Sementara pemimpin minoritas Partai Republik di Senat, Mitch McConnell menggambarkan RUU itu sebagai “paket akal sehat”. Dipercepatnya pengesahan RUU kontrol senjata membuka kemungkinan proses ratifikasi berlangsung pekan depan. RUU akan masuk ke House of Representatives yang dikuasai Partai Demokrat, kemudian diserahkan ke Presiden Joe Biden.

Kendati ada kemajuan signifikan, RUU tersebut dinilai masih jauh dari yang diharapkan para aktivis. Dalam RUU diatur tentang pengetatan pemeriksaan latar belakang bagi pembeli senjata berusia di bawah 21 tahun. RUU turut menyerukan pendanaan guna mendorong negara bagian untuk menerapkan undang-undang red flag untuk menarik senjata api dari orang-orang yang dianggap ancaman. Tindakan tersebut turut mencakup 15 miliar dolar dalam pendanaan federal untuk program kesehatan mental dan peningkatan keamanan sekolah.

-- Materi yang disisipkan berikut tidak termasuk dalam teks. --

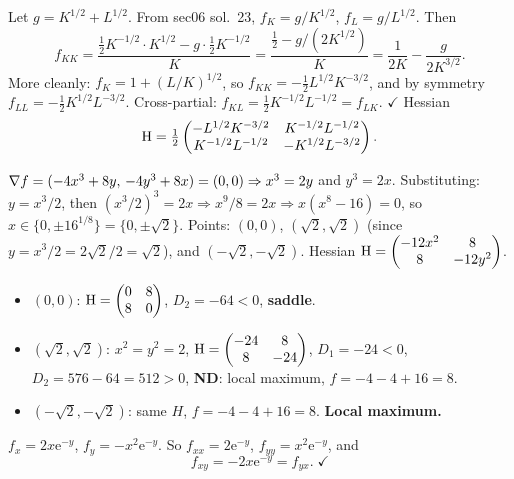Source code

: \begin{solutions}
  \item Let $g=K^{1/2}+L^{1/2}$. From sec06 sol.\ 23, $f_K = g/K^{1/2}$,
        $f_L = g/L^{1/2}$. Then
        \[
          f_{KK} = \frac{\tfrac12K^{-1/2}\cdot K^{1/2}-g\cdot\tfrac12K^{-1/2}}{K}
                  = \frac{\tfrac12-g/(2K^{1/2})}{K}
                  = \frac{1}{2K}-\frac{g}{2K^{3/2}} .
        \]
        More cleanly: $f_K = 1+(L/K)^{1/2}$, so
        $f_{KK} = -\tfrac12L^{1/2}K^{-3/2}$, and by symmetry
        $f_{LL} = -\tfrac12K^{1/2}L^{-3/2}$. Cross-partial:
        $f_{KL} = \tfrac12K^{-1/2}L^{-1/2} = f_{LK}$. \; $\checkmark$
        Hessian
        \[
          \Hess = \tfrac12
          \begin{pmatrix}
            -L^{1/2}K^{-3/2} & K^{-1/2}L^{-1/2} \\
            K^{-1/2}L^{-1/2} & -K^{1/2}L^{-3/2}
          \end{pmatrix} .
        \]

  \item $\grad f = (-4x^{3}+8y,\,-4y^{3}+8x) = (0,0) \Rightarrow x^{3}=2y$
        and $y^{3}=2x$. Substituting: $y=x^{3}/2$, then
        $(x^{3}/2)^{3}=2x \Rightarrow x^{9}/8=2x \Rightarrow x(x^{8}-16)=0$,
        so $x\in\{0,\pm16^{1/8}\}=\{0,\pm\sqrt2\}$. Points: $(0,0)$,
        $(\sqrt2,\sqrt2)$ (since $y=x^{3}/2=2\sqrt2/2=\sqrt2$), and
        $(-\sqrt2,-\sqrt2)$. Hessian
        $\Hess = \begin{pmatrix}-12x^{2}&8\\8&-12y^{2}\end{pmatrix}$.
        \begin{itemize}
          \item $(0,0)$: $\Hess = \begin{pmatrix}0&8\\8&0\end{pmatrix}$,
                $D_2=-64<0$, \textbf{saddle}.
          \item $(\sqrt2,\sqrt2)$: $x^{2}=y^{2}=2$,
                $\Hess = \begin{pmatrix}-24&8\\8&-24\end{pmatrix}$,
                $D_1=-24<0$, $D_2=576-64=512>0$, \textbf{ND}: local
                maximum, $f=-4-4+16=8$.
          \item $(-\sqrt2,-\sqrt2)$: same $H$, $f=-4-4+16=8$. \textbf{Local
                maximum.}
        \end{itemize}

  \item $f_x = 2x\mathrm{e}^{-y}$, $f_y = -x^{2}\mathrm{e}^{-y}$. So
        $f_{xx} = 2\mathrm{e}^{-y}$, $f_{yy} = x^{2}\mathrm{e}^{-y}$, and
        \[
          f_{xy} = -2x\mathrm{e}^{-y} = f_{yx} . \; \checkmark
        \]


\end{solutions}
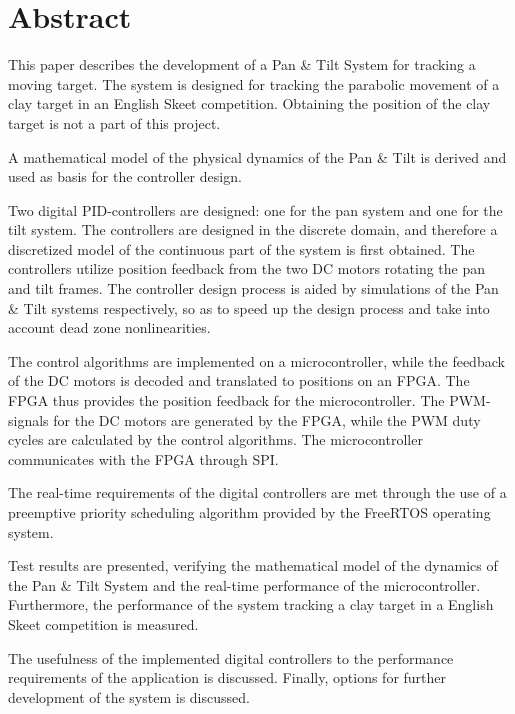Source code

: 
\setcounter{page}{1}
\section*{Abstract}
This paper describes the development of a Pan \& Tilt System for tracking a moving
target. The system is designed for tracking the parabolic movement of
a clay target in an English Skeet competition.
Obtaining the position of the clay target is not a part of this project. 

A mathematical model of the physical dynamics of the Pan \& Tilt is
derived and used as basis for the controller design.

Two digital PID-controllers are designed: one for the pan system and one for the tilt system.
The controllers are designed in the discrete domain, and therefore a discretized model
of the continuous part of the system is first obtained.
The controllers utilize position feedback from 
the two DC motors
rotating the pan and tilt frames.
The controller design process is aided by simulations of the Pan \& Tilt systems respectively,
so as to speed up the design process and take into account dead zone nonlinearities.

The control algorithms are implemented on a microcontroller, while
the feedback of the DC motors is decoded and translated to positions on an FPGA.
The FPGA thus provides the position feedback for the microcontroller.
The PWM-signals for the DC motors are generated by the FPGA, while the PWM duty cycles are calculated by the control algorithms.
The microcontroller communicates with the FPGA through SPI.

The real-time requirements of the digital controllers are met through the use
of a preemptive priority scheduling algorithm provided by the FreeRTOS operating
system.

Test results are presented,
verifying the mathematical model of the dynamics of the Pan \& Tilt System
and the real-time performance of the microcontroller.
Furthermore, the performance of the system tracking a clay target in a English Skeet competition is measured.

The usefulness of the implemented digital controllers to the performance requirements
of the application is discussed. Finally, options for further development of the system is discussed. 

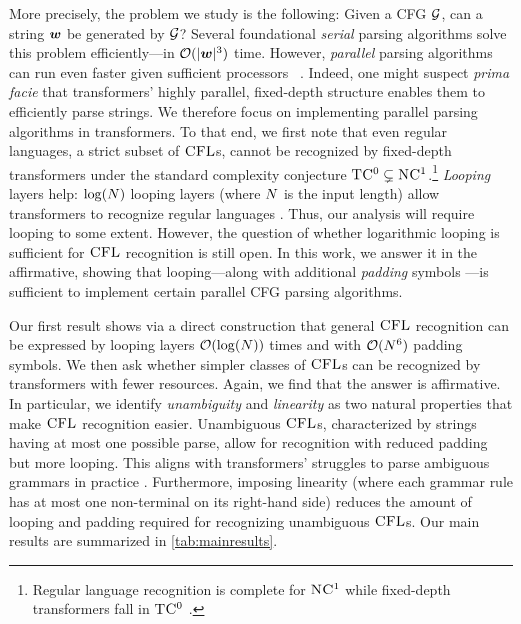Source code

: \documentclass{article}
\begin{document}
More precisely, the problem we study is the following: Given a CFG $\grammar$, can a string $\str$ be generated by $\grammar$? 
Several foundational \emph{serial} parsing algorithms \citep{earley-parsing, cocke, kasami1965AnER, younger} solve this problem efficiently---in $\bigo(|\str|^3)$ time.
However, \emph{parallel} parsing algorithms can run even faster given sufficient processors ~\citep{ruzzo-treesize, rytter-parallelunambiguous, lange-parallel}.
Indeed, one might suspect \textit{prima facie} that transformers' highly parallel, fixed-depth structure \citep{merrill-sabharwal-2023-parallelism} enables them to efficiently parse strings.
We therefore focus on implementing parallel parsing algorithms in transformers.
To that end, we first note that even regular languages, a strict subset of $\cfl$s, cannot be recognized by fixed-depth transformers under the standard complexity conjecture $\tc{0} \subsetneq \nc{1}$.\footnote{Regular language recognition is complete for $\nc{1}$ \citep{barrington_monoids} while fixed-depth transformers fall in $\tc{0}$ \citep{merrill-etal-2022-saturated, chiang2025transformersuniformtc0}.} 
\emph{Looping} layers help: $\log(\idxn)$ looping layers (where $\idxn$ is the input length) allow transformers to recognize regular languages \citep{merrill-2025littledepthgoeslong}.
Thus, our analysis will require looping to some extent.
However, the question of whether logarithmic looping is sufficient for $\cfl$ recognition is still open.
In this work, we answer it in the affirmative, showing that looping---along with additional \emph{padding} symbols \citep{merrill2025exactexpressivepowertransformers}---is sufficient to implement certain parallel CFG parsing algorithms.

Our first result shows via a direct construction that general $\cfl$ recognition can be expressed by looping layers $\bigo(\log(\idxn))$ times and with $\bigo(\idxn^6)$ padding symbols.
We then ask whether simpler classes of $\cfl$s can be recognized by transformers with fewer resources.
Again, we find that the answer is affirmative.
In particular, we identify \emph{unambiguity} and \emph{linearity} as two natural properties that make $\cfl$ recognition easier. 
Unambiguous $\cfl$s, characterized by strings having at most one possible parse, allow for recognition with reduced padding but more looping. 
This aligns with transformers' struggles to parse ambiguous grammars in practice \citep{khalighinejad-etal-2023-approximating}. 
Furthermore, imposing linearity (where each grammar rule has at most one non-terminal on its right-hand side) reduces the amount of looping and padding required for recognizing unambiguous $\cfl$s. 
Our main results are summarized in \cref{tab:mainresults}.
\end{document}
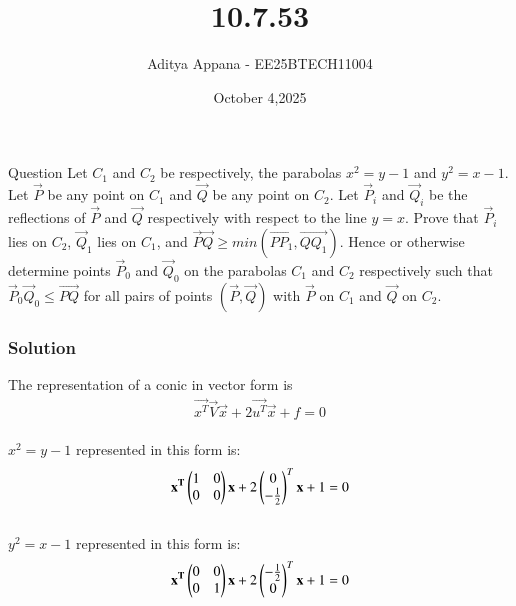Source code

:\documentclass{beamer}
\title %
{10.7.53}
\date{October 4,2025}
\author %
{Aditya Appana - EE25BTECH11004}
\begin{document}
\frame{\titlepage}
\begin{frame}{Question}
Let $C_1$ and $C_2$ be respectively, the parabolas $x^2 = y- 1$ and $y^2 = x - 1$. Let $\vec{P}$ be any
point on $C_1$ and $\vec{Q}$ be any point on $C_2$. Let $\vec{P}_i$ and $\vec{Q}_i$ be the reflections of $\vec{P}$ and $\vec{Q}$
respectively with respect to the line $y = x$. Prove that $\vec{P}_i$ lies on $C_2$, $\vec{Q}_1$ lies on $C_1$,
and $\vec{P}\vec{Q} \geq min(\vec{PP_1}, \vec{QQ_1})$. Hence or otherwise determine points $\vec{P}_0$ and $\vec{Q}_0$  on the parabolas $C_1$ and $C_2$ respectively such that $\vec{P}_0\vec{Q}_0 \leq \vec{PQ}$ for all pairs of points $(\vec{P}, \vec{Q})$
with $\vec{P}$ on $C_1$ and $\vec{Q}$ on $C_2$.
\end{frame}



\begin{frame}[fragile]
    \frametitle{Solution}
The representation of a conic in vector form is \begin{align}\vec{x^T}\vec{V}\vec{x} + 2\vec{u^T}\vec{x}+f = 0\end{align}\\
$x^2 = y- 1$ represented in this form is:
\begin{align}\mathbf{x^T}\begin{pmatrix}1&0\\0&0\end{pmatrix}\mathbf{x} + 2\begin{pmatrix}0 \\ -\frac{1}{2}\end{pmatrix}^T\mathbf{x}+1 = 0\end{align}\\
$y^2 = x- 1$ represented in this form is:
\begin{align}\mathbf{x^T}\begin{pmatrix}0&0\\0&1\end{pmatrix}\mathbf{x} + 2\begin{pmatrix}-\frac{1}{2}\\0\end{pmatrix}^T\mathbf{x}+1 = 0\end{align}\\
\end{frame}
\end{document}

RUU juga menutup apa yang disebut boyfriend loophole, yakni dengan memblokir penjualan senjata kepada mereka yang dihukum karena menyalahgunakan pasangan intim yang belum menikah. Organisasi lobi senjata di AS, National Rifle Association (NRA) telah menentang RUU tersebut. Menurut NRA, RUU tidak banyak membantu menangani kejahatan kekerasan bersenjata. Sebaliknya, NRA menilai RUU itu dapat disalahgunakan untuk membatasi pembelian senjata yang sah.